1. Mannerism's emphasis on subjectivity, shallow space, exaggerated postures, busy surfaces, and agitated compositions was an anticlassical movement opposed to classical canons and the High Renaissance approach to the antique. The Baroque, in the works of its founding fathers, the painters Annibale Carracci (1560-1609) and Michelangelo Merisi da Caravaggio (1571-1610) and the sculptor Gianlorenzo Bernini (1598-1680), represented a return to classical values. But, as the differences in the works of these men shows, the Baroque includes a variety of responses to the classical.

In painting Caravaggio's return to classical and Renaissance influence was rapidly subsumed by his personal vision. The Calling of St. Matthew (1599-1602) displays all Caravaggio's original traits. The low-life setting, the meticulous realism, and the dramatic chiaroscuro combine to produce a vision of a dramatic moment in which the essential connection that is made between the dramatically shadowed face of Christ and Matthew's brightly lit, completely surprised countenance is emblematic of the type of connection between the spiritual and the worldly that Caravaggio tried to evoke for those who were experiencing his works. Caravaggio's classicism is seen primarily in the clarity and order of the composition in which the salient elements receive due weight and the other elements support them.

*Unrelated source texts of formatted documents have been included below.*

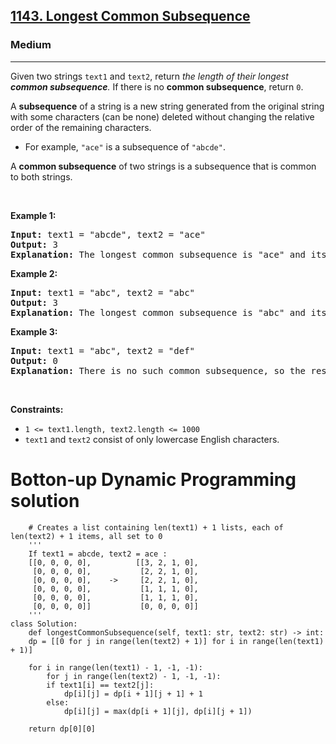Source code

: <h2><a href="https://leetcode.com/problems/longest-common-subsequence/">1143. Longest Common Subsequence</a></h2><h3>Medium</h3><hr><div><p>Given two strings <code>text1</code> and <code>text2</code>, return <em>the length of their longest <strong>common subsequence</strong>. </em>If there is no <strong>common subsequence</strong>, return <code>0</code>.</p>

<p>A <strong>subsequence</strong> of a string is a new string generated from the original string with some characters (can be none) deleted without changing the relative order of the remaining characters.</p>

<ul>
	<li>For example, <code>"ace"</code> is a subsequence of <code>"abcde"</code>.</li>
</ul>

<p>A <strong>common subsequence</strong> of two strings is a subsequence that is common to both strings.</p>

<p>&nbsp;</p>
<p><strong>Example 1:</strong></p>

<pre><strong>Input:</strong> text1 = "abcde", text2 = "ace" 
<strong>Output:</strong> 3  
<strong>Explanation:</strong> The longest common subsequence is "ace" and its length is 3.
</pre>

<p><strong>Example 2:</strong></p>

<pre><strong>Input:</strong> text1 = "abc", text2 = "abc"
<strong>Output:</strong> 3
<strong>Explanation:</strong> The longest common subsequence is "abc" and its length is 3.
</pre>

<p><strong>Example 3:</strong></p>

<pre><strong>Input:</strong> text1 = "abc", text2 = "def"
<strong>Output:</strong> 0
<strong>Explanation:</strong> There is no such common subsequence, so the result is 0.
</pre>

<p>&nbsp;</p>
<p><strong>Constraints:</strong></p>

<ul>
	<li><code>1 &lt;= text1.length, text2.length &lt;= 1000</code></li>
	<li><code>text1</code> and <code>text2</code> consist of only lowercase English characters.</li>
</ul>
</div>

# Botton-up Dynamic Programming solution
        # Creates a list containing len(text1) + 1 lists, each of len(text2) + 1 items, all set to 0
        '''
        If text1 = abcde, text2 = ace :
        [[0, 0, 0, 0],          [[3, 2, 1, 0],
         [0, 0, 0, 0],           [2, 2, 1, 0],
         [0, 0, 0, 0],    ->     [2, 2, 1, 0], 
         [0, 0, 0, 0],           [1, 1, 1, 0],
         [0, 0, 0, 0],           [1, 1, 1, 0],
         [0, 0, 0, 0]]           [0, 0, 0, 0]]
        '''
	class Solution:
	    def longestCommonSubsequence(self, text1: str, text2: str) -> int:
		dp = [[0 for j in range(len(text2) + 1)] for i in range(len(text1) + 1)]

		for i in range(len(text1) - 1, -1, -1):
		    for j in range(len(text2) - 1, -1, -1):
			if text1[i] == text2[j]:
			    dp[i][j] = dp[i + 1][j + 1] + 1
			else:
			    dp[i][j] = max(dp[i + 1][j], dp[i][j + 1])

		return dp[0][0]



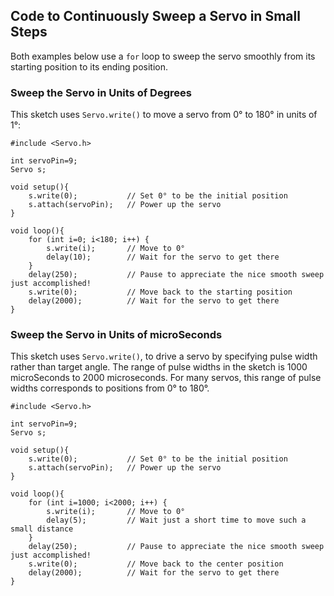 ## Code to Continuously Sweep a Servo in Small Steps ## 

Both examples below use a `for` loop to sweep the servo smoothly from its starting
position to its ending position.

### Sweep the Servo in Units of Degrees ###

This sketch uses `Servo.write()` to move a servo from 0° to 180° in units of 1°: 

    #include <Servo.h>
    
    int servoPin=9;
    Servo s;
    
    void setup(){  
        s.write(0);           // Set 0° to be the initial position
        s.attach(servoPin);   // Power up the servo
    }
    
    void loop(){
        for (int i=0; i<180; i++) {
            s.write(i);       // Move to 0°
            delay(10);        // Wait for the servo to get there
        }
        delay(250);           // Pause to appreciate the nice smooth sweep just accomplished!
        s.write(0);           // Move back to the starting position
        delay(2000);          // Wait for the servo to get there
    }

### Sweep the Servo in Units of microSeconds ###

This sketch uses `Servo.write()`, to drive a servo by specifying pulse
width rather than target angle.  The range of pulse widths in the sketch
is 1000 microSeconds to 2000 microseconds.  For many servos, this range
of pulse widths corresponds to positions from 0° to 180°.

    #include <Servo.h>
    
    int servoPin=9;
    Servo s;
    
    void setup(){  
        s.write(0);           // Set 0° to be the initial position
        s.attach(servoPin);   // Power up the servo
    }
    
    void loop(){
        for (int i=1000; i<2000; i++) {
            s.write(i);       // Move to 0°
            delay(5);         // Wait just a short time to move such a small distance
        }
        delay(250);           // Pause to appreciate the nice smooth sweep just accomplished!
        s.write(0);           // Move back to the center position
        delay(2000);          // Wait for the servo to get there
    }
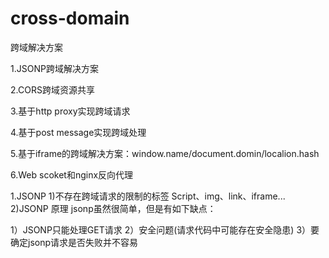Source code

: # cross-domain
跨域解决方案

1.JSONP跨域解决方案

2.CORS跨域资源共享

3.基于http proxy实现跨域请求

4.基于post message实现跨域处理

5.基于iframe的跨域解决方案：window.name/document.domin/localion.hash

6.Web scoket和nginx反向代理

1.JSONP
1)不存在跨域请求的限制的标签
Script、img、link、iframe...
2)JSONP 原理
 jsonp虽然很简单，但是有如下缺点：

1）JSONP只能处理GET请求
2）安全问题(请求代码中可能存在安全隐患)
3）要确定jsonp请求是否失败并不容易
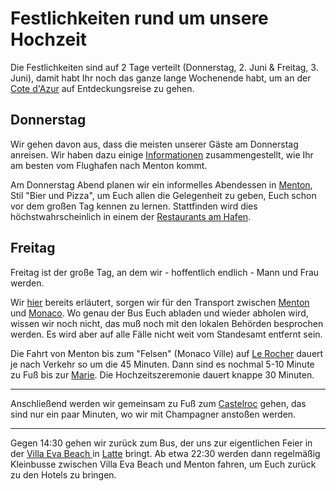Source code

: # Festlichkeiten rund um unsere Hochzeit

Die Festlichkeiten sind auf 2 Tage verteilt (Donnerstag, 2. Juni & Freitag, 3. Juni), damit habt Ihr noch das ganze lange Wochenende habt, um an der [Cote d'Azur](https://en.wikipedia.org/wiki/French_Riviera) auf Entdeckungsreise zu gehen.

## Donnerstag

Wir gehen davon aus, dass die meisten unserer Gäste am Donnerstag anreisen. Wir haben dazu einige [Informationen](/de/transport) zusammengestellt, wie Ihr am besten vom Flughafen nach Menton kommt.

Am Donnerstag Abend planen wir ein informelles Abendessen in [Menton](/en/menton), Stil "Bier und Pizza", um Euch allen die Gelegenheit zu geben, Euch schon vor dem großen Tag kennen zu lernen. Stattfinden wird dies höchstwahrscheinlich in einem der [Restaurants am Hafen](https://www.google.com/maps/d/edit?mid=1wow9OD6sphe7DFiSzH8Cu2olGf7uTnwZ&usp=sharing).

## Freitag

Freitag ist der große Tag, an dem wir - hoffentlich endlich - Mann und Frau werden.

Wir [hier](/de/transport) bereits erläutert, sorgen wir für den Transport zwischen [Menton](/de/menton) und [Monaco](/de/monaco). Wo genau der Bus Euch abladen und wieder abholen wird, wissen wir noch nicht, das muß noch mit den lokalen Behörden besprochen werden. Es wird aber auf alle Fälle nicht weit vom Standesamt entfernt sein.

Die Fahrt von Menton bis zum "Felsen" (Monaco Ville) auf [Le Rocher](https://www.visitmonaco.com/en/routes-and-walks/402/le-rocher) dauert je nach Verkehr so um die 45 Minuten. Dann sind es nochmal 5-10 Minute zu Fuß bis zur [Marie](https://www.mairie.mc/). Die Hochzeitszeremonie dauert knappe 30 Minuten.

---

<article-image src="castelroc.jpg" alt="Menton" float-left ></article-image>

Anschließend werden wir gemeinsam zu Fuß zum [Castelroc](https://www.castelrocmonaco.com/) gehen, das sind nur ein paar Minuten, wo wir mit Champagner anstoßen werden.

---

Gegen 14:30 gehen wir zurück zum Bus, der uns zur eigentlichen Feier in der [Villa Eva Beach ](https://www.villaevabeach.com/en) in [Latte](/de/latte) bringt.
Ab etwa 22:30 werden dann regelmäßig Kleinbusse zwischen Villa Eva Beach und Menton fahren, um Euch zurück zu den Hotels zu bringen.
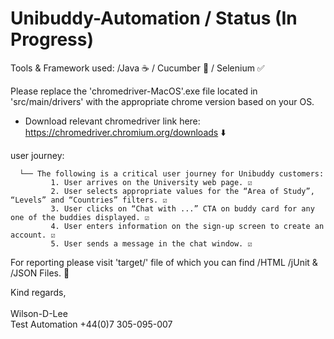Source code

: # Unibuddy-Automation / Status (In Progress) 
Tools & Framework used: /Java ☕️ / Cucumber 🥒 / Selenium ✅
 
Please replace the 'chromedriver-MacOS'.exe file located in 'src/main/drivers' with the appropriate chrome version based on your OS. 
 
 - Download relevant chromedriver link here: https://chromedriver.chromium.org/downloads ⬇️
 
 user journey: 
 
      └── The following is a critical user journey for Unibuddy customers:
             1. User arrives on the University web page. ☑️
             2. User selects appropriate values for the “Area of Study”, “Levels” and “Countries” filters. ☑️ 
             3. User clicks on “Chat with ...” CTA on buddy card for any one of the buddies displayed. ☑️
             4. User enters information on the sign-up screen to create an account. ☑️
             5. User sends a message in the chat window. ☑️          

For reporting please visit 'target/' file of which you can find /HTML /jUnit & /JSON Files. 🚀


Kind regards, 
<br><br>
Wilson-D-Lee<br>
Test Automation 
+44(0)7 305-095-007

The classicism of Carracci, filtered through the High Renaissance ideal, is more immediately apparent than that of Caravaggio. In the frescoes at the Palazzo Farnese (1597-1600), his most ambitious and influential work, Carracci clearly draws on Michelangelo's example in the arrangement of the panels and the beautifully modeled figures. But there is also an exuberant quality to Carracci's work that transcends the High Renaissance examples he evoked. Even in a relatively simple composition such as the Polyphemus panel from the Farnese ceiling the action of the ce...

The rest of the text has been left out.